Realizing that their attempts at propaganda were failing, the military has since acknowledged launching airstrikes against the Kachin rebels, but tried to make it sound as if its actions were merely defensive, aimed at capturing a hilltop post from which the insurgents had attacked government supply convoys.
The attack and the ongoing conflict in Kachin State again raises questions about America’s invitation to Burma to observe annual Cobra Gold exercise in the region next year and the Pentagon’s commitment to provide “non-lethal” training for Burmese officers focusing on humanitarian assistance, military medicine and defense “reform.” The decision to resume military-to-military engagement at this stage is not a wise one.
Some have suggested that the Kachin have been too inflexible in their demands. In fact, the KIA was pragmatic enough to reach a ceasefire agreement with the Burmese government army in 1994, leaving an ethnic umbrella organization based along the Thai-Burmese border in disarray. Nearly two decades later, it is paying a heavy price for that pragmatism.
In June 2011, the 17-year-old truce between the KIA and the Burmese government army collapsed because the former ruling junta had insisted the year before that ethnic ceasefire armies turn themselves into border guard forces under Burmese military command. Almost none acceded, but most managed to avoid the KIA’s fate of a return to open hostilities.
Another issue that has fueled this conflict is Burma’s 2008 Constitution, which was drafted by the military and was never designed to satisfy the aspirations of the country’s ethnic minorities. Like most other ethnic armed groups in Burma, the KIA says it wants a federal system that will give minorities—who together comprise around a third of the total population—greater autonomy over the resources of their respective homelands.

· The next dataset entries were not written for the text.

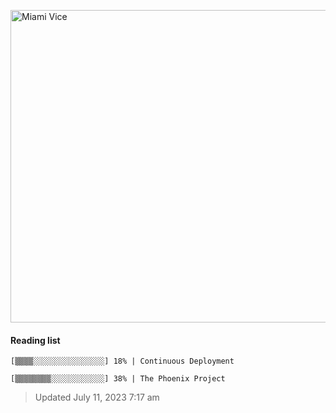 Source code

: 
[<img src="https://media.giphy.com/media/l0IsIMQkVZ0UK1Q7C/giphy.gif" alt="Miami Vice" width="800" height="500">](https://www.youtube.com/watch?v=-aMCzRj3Syg)

#### Reading list

    [▒▒▒▒░░░░░░░░░░░░░░░░] 18% | Continuous Deployment
    
    [▒▒▒▒▒▒▒▒░░░░░░░░░░░░] 38% | The Phoenix Project
    
> Updated July 11, 2023 7:17 am
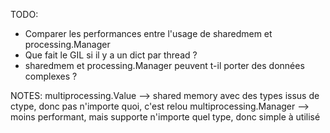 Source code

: TODO:

* Comparer les performances entre l'usage de sharedmem et processing.Manager
* Que fait le GIL si il y a un dict par thread ?
* sharedmem et processing.Manager peuvent t-il porter des données complexes ?

NOTES:
multiprocessing.Value --> shared memory avec des types issus de ctype, donc pas n'importe quoi, c'est relou
multiprocessing.Manager --> moins performant, mais supporte n'importe quel type, donc simple à utilisé

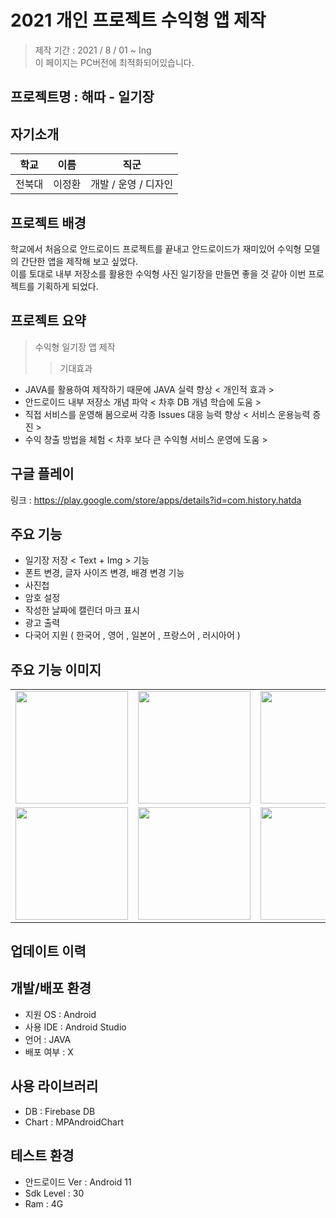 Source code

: # 2021 개인 프로젝트 수익형 앱 제작
> 제작 기간 : 2021 / 8 / 01 ~ Ing<br>
> 이 페이지는 PC버전에 최적화되어있습니다.<br>

## 프로젝트명 : 해따 - 일기장

## 자기소개

|학교|이름|직군|
|--|------|---|
|전북대|이정환|개발 / 운영 / 디자인|

## 프로젝트 배경
학교에서 처음으로 안드로이드 프로젝트를 끝내고 안드로이드가 재미있어 수익형 모델의 간단한 앱을 제작해 보고 싶었다.<br> 
이를 토대로 내부 저장소를 활용한 수익형 사진 일기장을 만들면 좋을 것 같아 이번 프로젝트를 기획하게 되었다.<br>

## 프로젝트 요약
> 수익형 일기장 앱 제작
>> 기대효과
- JAVA를 활용하여 제작하기 때문에 JAVA 실력 향상 < 개인적 효과 ><br>
- 안드로이드 내부 저장소 개념 파악 < 차후 DB 개념 학습에 도움 >
- 직접 서비스를 운영해 봄으로써 각종 Issues 대응 능력 향상 < 서비스 운용능력 증진 ><br>
- 수익 창출 방법을 체험 < 차후 보다 큰 수익형 서비스 운영에 도움 >

## 구글 플레이
링크 : https://play.google.com/store/apps/details?id=com.history.hatda
 
## 주요 기능
- 일기장 저장 < Text + Img > 기능
- 폰트 변경, 글자 사이즈 변경, 배경 변경 기능
- 사진첩
- 암호 설정
- 작성한 날짜에 캘린더 마크 표시
- 광고 출력
- 다국어 지원 ( 한국어 , 영어 , 일본어 , 프랑스어 , 러시아어 )
 
## 주요 기능 이미지
 
 <table align="center">
<tr>
<td><img src = "https://user-images.githubusercontent.com/93726941/176581896-d777eb7c-382d-47fa-963f-cf096920eec6.png" width = "180" hight = "250"/>
<td><img src = "https://user-images.githubusercontent.com/93726941/176594997-923fb3fe-c6ae-47ae-bf10-73f07e694a03.png" width = "180" hight = "250"/>
<td><img src = "https://user-images.githubusercontent.com/93726941/176595099-c63b610c-de38-4ecb-a118-500f1a4d85ec.png" width = "180" hight = "250"/>
<tr>
<tr>
    <td><img src = "https://user-images.githubusercontent.com/93726941/176595138-3423ccc8-c62a-4412-96ea-53102abb27ca.png" width = "180" hight = "250"/>
    <td><img src = "https://user-images.githubusercontent.com/93726941/176595221-ec9d70f1-3115-4d7f-8e07-868c470f8406.png" width = "180" hight = "250"/>
    <td><img src = "https://user-images.githubusercontent.com/93726941/176595459-df9e4ca5-d1c6-4393-90f7-53c149793db9.png" width = "180" hight = "250"/>
    
<tr>
</table>

## 업데이트 이력


## 개발/배포 환경
- 지원 OS : Android<br>
- 사용 IDE : Android Studio<br>
- 언어 : JAVA<br>
- 배포 여부 : X<br>

## 사용 라이브러리
- DB : Firebase DB<br>
- Chart : MPAndroidChart<br>

## 테스트 환경
- 안드로이드 Ver : Android 11<br>
- Sdk Level : 30<br>
- Ram : 4G<br>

Indeed, the war in Kachin State is not just about politics. The state is rich in jade and other natural resources, and during the truce period, the Burmese army encroached on many areas once controlled by the KIA, bringing in tycoons from mainland Burma and China to remove the jade and other precious stones. Some Kachin leaders and businessmen who collaborated with the Burmese and Chinese didn’t mind, but locals looking at the looting of their natural resources were upset. This is why the Kachin army wanted to regain control over the territory.
As war intensified between the two armed groups, local residents were the ones who suffered most. Tens of thousands of refugees have fled the fighting and many have little access to humanitarian assistance. Before Christmas, US Ambassador Derek Mitchell visited the area and met with local leaders in a bid to improve aid efforts for the displaced refugees, as the fighting continued to escalate. But his visit to meet some refugees not far from the state capital Myitkyina made little impact. The war continued.
Both Kachin soldiers and civilians say they want to see peace but continue to support the KIA. To them, this war was inevitable, and can only end through political dialogue, which must include an open and serious discussion about federalism, ethnic autonomy and the preservation of resources, culture, identity and languages. As much as they they have suffered from this war, they say they hate Naypyidaw’s imperialism even more.